Exercise aim:
Each line of data below must be printed exactly as written, with any pictures removed.

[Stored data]
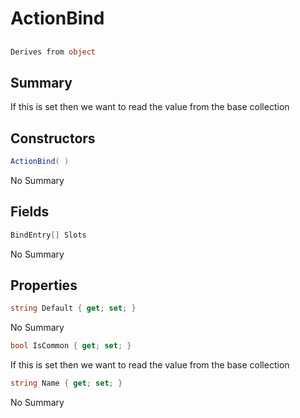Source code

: # ActionBind

## 
```c#
Derives from object
```

## Summary

If this is set then we want to read the value from the base collection
## Constructors

```c#
ActionBind( ) 
```
No Summary
## Fields

```c#
BindEntry[] Slots
```
No Summary
## Properties

```c#
string Default { get; set; } 
```
No Summary
```c#
bool IsCommon { get; set; } 
```
If this is set then we want to read the value from the base collection
```c#
string Name { get; set; } 
```
No Summary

Solved exercise:
Source code

: # ActionBind

## 
```c#
Derives from object
```

## Summary

If this is set then we want to read the value from the base collection
## Constructors

```c#
ActionBind( ) 
```
No Summary
## Fields

```c#
BindEntry[] Slots
```
No Summary
## Properties

```c#
string Default { get; set; } 
```
No Summary
```c#
bool IsCommon { get; set; } 
```
If this is set then we want to read the value from the base collection
```c#
string Name { get; set; } 
```
No Summary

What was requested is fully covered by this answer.